What's "ebonics"? What's an "end-man"?

Following up my first post of the morning, to save you checking with Wikipedia, here's what you need to know.

Ebonics (from the words "ebony" -- like the magazine -- and "phonics" -- like "old learning") is a term that was originally intended to refer to the language of all people descended from African slaves. Since 1996, Ebonics has primarily been used to refer to African American Vernacular English (AAVE), a dialect distinctively different from Standard American English.

AAVE is the politically correct term for what used to be called NNE, "Nonstandard Negro English". "Ebonics" was coined in 1973 by social psychologist Robert Williams, formerly a Negro but now an African-American. His intention was to give a name to the language of African-Americans that acknowledged the linguistic consequence of the slave trade and avoided the negative connotations of other terms.

With all respect to John McWhorter -- see previous post -- ebonics or AAVE or NNE or whatever you call it is non-standard English. God help the USA if public officials must talk "jive talk" to make themselves understood to the citizenry.

Speaking of jive talk... an end-man was a character in a black-and-white minstrel show, popular in the USA, Canada, and even in the UK in the 19th and 20th centuries. Blackface minstrelsy was the first distinctly American theatrical form. In the 1830s and 1840s, it was at the core of the rise of an American music industry, and for several decades it provided the lens through which white America saw black America. The Wikipedia article says: "On the one hand, it had strong racist aspects; on the other, it afforded white Americans a singular and broad awareness of significant aspects of black-American culture."

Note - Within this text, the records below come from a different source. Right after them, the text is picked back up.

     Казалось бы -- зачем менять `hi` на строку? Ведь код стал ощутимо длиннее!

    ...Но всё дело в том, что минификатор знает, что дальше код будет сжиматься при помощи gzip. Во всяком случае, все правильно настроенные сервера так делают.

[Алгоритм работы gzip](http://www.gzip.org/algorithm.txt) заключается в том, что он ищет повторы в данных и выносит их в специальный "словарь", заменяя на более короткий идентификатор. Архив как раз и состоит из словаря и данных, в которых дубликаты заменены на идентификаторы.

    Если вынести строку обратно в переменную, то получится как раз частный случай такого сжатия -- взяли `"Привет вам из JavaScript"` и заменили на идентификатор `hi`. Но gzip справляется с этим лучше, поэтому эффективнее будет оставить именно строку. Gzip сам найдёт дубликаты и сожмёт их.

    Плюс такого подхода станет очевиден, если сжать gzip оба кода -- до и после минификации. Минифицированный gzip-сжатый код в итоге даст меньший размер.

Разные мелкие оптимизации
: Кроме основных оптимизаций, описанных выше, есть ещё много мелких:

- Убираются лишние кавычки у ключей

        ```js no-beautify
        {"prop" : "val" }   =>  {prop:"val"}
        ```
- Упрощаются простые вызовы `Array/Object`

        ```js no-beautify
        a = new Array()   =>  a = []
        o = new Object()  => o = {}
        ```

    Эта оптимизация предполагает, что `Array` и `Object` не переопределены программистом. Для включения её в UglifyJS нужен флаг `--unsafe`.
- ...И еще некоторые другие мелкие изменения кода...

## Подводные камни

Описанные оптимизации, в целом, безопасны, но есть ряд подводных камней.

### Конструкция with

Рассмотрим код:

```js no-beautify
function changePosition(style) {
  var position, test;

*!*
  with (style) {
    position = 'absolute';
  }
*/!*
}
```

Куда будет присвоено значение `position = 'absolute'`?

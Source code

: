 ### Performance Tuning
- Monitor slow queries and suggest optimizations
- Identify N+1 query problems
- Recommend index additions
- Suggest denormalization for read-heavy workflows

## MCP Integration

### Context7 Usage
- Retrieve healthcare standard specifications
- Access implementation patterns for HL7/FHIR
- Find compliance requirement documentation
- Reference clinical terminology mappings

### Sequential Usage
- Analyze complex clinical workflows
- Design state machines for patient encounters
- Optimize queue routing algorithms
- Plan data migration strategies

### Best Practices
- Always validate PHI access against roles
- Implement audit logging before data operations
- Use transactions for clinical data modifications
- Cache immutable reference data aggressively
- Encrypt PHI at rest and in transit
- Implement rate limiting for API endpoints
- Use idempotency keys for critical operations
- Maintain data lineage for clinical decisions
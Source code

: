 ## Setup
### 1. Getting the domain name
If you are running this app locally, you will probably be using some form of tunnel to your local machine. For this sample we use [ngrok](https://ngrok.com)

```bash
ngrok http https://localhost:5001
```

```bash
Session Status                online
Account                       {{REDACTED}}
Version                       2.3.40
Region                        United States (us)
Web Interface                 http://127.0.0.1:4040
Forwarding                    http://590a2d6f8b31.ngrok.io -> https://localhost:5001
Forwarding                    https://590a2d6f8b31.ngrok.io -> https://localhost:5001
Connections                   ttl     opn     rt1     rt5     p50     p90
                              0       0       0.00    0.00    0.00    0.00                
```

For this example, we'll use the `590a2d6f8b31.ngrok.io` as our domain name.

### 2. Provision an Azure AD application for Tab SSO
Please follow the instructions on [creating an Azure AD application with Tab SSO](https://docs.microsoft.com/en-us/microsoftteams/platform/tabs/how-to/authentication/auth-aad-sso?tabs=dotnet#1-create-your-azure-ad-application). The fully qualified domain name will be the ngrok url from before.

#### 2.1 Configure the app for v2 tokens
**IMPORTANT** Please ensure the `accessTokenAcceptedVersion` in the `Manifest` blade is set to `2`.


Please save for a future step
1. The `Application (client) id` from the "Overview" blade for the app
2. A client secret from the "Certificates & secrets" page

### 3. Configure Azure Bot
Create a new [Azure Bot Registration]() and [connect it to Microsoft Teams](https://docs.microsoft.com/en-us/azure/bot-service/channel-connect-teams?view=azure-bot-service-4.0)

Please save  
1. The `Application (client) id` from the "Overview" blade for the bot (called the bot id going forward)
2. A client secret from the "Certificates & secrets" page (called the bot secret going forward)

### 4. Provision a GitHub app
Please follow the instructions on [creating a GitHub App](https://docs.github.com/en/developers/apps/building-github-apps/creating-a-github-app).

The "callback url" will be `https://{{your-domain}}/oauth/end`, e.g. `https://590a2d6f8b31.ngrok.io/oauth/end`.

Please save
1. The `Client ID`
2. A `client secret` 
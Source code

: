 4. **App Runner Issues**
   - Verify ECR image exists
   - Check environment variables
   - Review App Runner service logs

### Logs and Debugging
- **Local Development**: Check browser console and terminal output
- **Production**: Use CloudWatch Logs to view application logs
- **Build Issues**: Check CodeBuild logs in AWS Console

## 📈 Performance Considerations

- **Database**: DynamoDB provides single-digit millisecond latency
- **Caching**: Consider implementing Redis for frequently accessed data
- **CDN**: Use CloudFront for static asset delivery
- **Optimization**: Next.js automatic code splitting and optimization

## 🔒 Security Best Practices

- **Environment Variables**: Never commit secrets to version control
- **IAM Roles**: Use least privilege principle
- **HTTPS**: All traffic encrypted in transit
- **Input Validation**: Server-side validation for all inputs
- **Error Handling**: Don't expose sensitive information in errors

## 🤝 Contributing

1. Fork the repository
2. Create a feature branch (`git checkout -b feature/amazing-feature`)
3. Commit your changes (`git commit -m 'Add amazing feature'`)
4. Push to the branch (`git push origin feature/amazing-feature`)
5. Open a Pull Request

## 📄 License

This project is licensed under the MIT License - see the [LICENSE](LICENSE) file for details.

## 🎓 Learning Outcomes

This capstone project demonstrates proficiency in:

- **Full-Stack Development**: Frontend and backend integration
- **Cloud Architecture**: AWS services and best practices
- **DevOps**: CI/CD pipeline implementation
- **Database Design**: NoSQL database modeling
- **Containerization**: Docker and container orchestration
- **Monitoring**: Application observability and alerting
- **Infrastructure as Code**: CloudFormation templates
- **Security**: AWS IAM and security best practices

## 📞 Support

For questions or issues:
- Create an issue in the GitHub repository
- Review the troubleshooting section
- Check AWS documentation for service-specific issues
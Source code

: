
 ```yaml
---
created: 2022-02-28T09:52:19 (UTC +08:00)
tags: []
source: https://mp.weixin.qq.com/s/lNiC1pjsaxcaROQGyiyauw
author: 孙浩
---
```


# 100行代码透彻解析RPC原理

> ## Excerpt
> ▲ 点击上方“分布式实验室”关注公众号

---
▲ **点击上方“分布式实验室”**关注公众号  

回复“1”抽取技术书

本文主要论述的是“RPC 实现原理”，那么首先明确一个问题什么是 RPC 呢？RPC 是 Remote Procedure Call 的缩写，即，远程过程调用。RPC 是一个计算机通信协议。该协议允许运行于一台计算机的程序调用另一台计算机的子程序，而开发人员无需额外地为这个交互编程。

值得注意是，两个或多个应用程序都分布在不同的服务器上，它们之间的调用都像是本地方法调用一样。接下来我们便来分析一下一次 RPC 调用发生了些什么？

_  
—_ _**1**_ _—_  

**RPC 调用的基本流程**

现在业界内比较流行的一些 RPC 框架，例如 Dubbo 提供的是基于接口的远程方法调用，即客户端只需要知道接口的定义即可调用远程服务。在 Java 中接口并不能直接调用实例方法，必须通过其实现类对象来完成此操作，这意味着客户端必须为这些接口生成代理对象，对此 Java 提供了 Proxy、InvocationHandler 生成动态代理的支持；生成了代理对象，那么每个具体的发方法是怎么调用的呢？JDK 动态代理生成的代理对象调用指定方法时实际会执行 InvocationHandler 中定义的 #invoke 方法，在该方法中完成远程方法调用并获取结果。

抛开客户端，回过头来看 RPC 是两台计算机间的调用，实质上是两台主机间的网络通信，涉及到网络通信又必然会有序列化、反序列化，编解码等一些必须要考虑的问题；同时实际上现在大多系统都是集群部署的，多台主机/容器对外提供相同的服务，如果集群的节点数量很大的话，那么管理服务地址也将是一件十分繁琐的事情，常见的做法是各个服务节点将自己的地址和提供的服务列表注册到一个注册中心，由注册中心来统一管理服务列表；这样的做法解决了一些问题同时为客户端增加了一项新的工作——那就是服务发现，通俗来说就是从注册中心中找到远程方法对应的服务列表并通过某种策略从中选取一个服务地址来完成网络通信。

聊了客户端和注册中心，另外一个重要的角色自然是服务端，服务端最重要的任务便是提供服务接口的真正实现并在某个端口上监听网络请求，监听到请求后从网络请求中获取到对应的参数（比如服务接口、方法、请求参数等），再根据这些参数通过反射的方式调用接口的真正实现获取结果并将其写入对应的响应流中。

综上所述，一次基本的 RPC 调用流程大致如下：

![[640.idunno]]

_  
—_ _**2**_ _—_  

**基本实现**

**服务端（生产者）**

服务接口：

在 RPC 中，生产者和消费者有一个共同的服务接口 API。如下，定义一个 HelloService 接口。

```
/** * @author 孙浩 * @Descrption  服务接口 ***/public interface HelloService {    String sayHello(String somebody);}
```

The end-men, in the picture, are the two performers sitting at the ends of the group. Traditionally they were Mr. Tambo (who played the tambourine) and Mr. Bones (you figure it out). They, and all the characters except Mr. Interlocutor (who was white) talked like Amos 'n' Andy.

I guess what they were speaking was "ebonics". If President Al aspires to reach that level, he needs more practice. If he'd been around 50 years ago, he could have joined a minstrel show. Sadly, minstrelsy, like Amos 'n' Andy, was killed in the 1960s, another victim of political correctness.